-- EXERCISE DESCRIPTION --
Copy every line of the records below where the word "protocol" occurs.

Collected data entries:
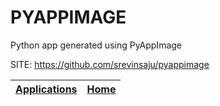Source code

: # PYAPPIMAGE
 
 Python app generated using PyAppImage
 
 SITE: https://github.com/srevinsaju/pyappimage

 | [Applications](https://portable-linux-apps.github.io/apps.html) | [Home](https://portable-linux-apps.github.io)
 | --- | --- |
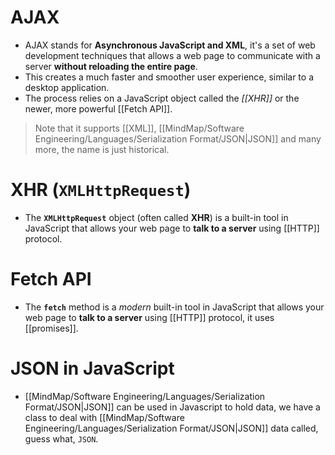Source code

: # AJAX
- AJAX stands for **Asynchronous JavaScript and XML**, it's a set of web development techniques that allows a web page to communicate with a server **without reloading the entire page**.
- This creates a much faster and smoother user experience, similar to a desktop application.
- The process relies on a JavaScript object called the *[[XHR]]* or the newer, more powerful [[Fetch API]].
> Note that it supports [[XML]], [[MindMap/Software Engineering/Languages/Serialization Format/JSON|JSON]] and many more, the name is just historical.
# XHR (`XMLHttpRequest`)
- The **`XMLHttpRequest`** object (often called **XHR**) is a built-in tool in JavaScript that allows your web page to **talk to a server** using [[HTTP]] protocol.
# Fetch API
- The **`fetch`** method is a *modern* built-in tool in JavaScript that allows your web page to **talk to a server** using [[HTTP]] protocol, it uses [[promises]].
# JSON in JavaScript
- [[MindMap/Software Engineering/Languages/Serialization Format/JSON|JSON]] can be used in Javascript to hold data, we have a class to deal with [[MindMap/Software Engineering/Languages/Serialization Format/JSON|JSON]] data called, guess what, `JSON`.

...

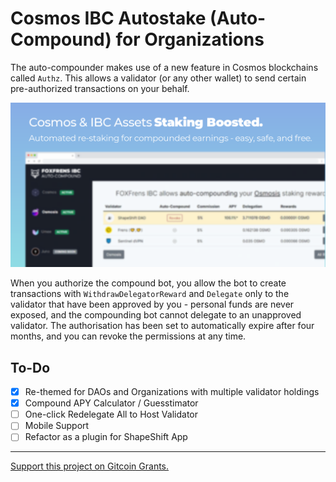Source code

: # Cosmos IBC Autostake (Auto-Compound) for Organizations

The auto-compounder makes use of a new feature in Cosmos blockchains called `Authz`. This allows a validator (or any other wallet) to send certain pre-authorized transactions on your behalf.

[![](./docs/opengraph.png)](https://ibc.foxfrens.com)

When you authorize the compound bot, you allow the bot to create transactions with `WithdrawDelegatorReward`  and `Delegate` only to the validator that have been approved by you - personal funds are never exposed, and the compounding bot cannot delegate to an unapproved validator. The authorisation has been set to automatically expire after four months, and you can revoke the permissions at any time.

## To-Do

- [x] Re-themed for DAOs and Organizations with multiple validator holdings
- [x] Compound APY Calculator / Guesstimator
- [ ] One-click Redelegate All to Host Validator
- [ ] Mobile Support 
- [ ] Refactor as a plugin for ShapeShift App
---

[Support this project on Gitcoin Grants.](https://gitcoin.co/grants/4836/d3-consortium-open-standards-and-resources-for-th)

-- YOUR RESPONSE --
- The **`XMLHttpRequest`** object (often called **XHR**) is a built-in tool in JavaScript that allows your web page to **talk to a server** using [[HTTP]] protocol.
- The **`fetch`** method is a *modern* built-in tool in JavaScript that allows your web page to **talk to a server** using [[HTTP]] protocol, it uses [[promises]].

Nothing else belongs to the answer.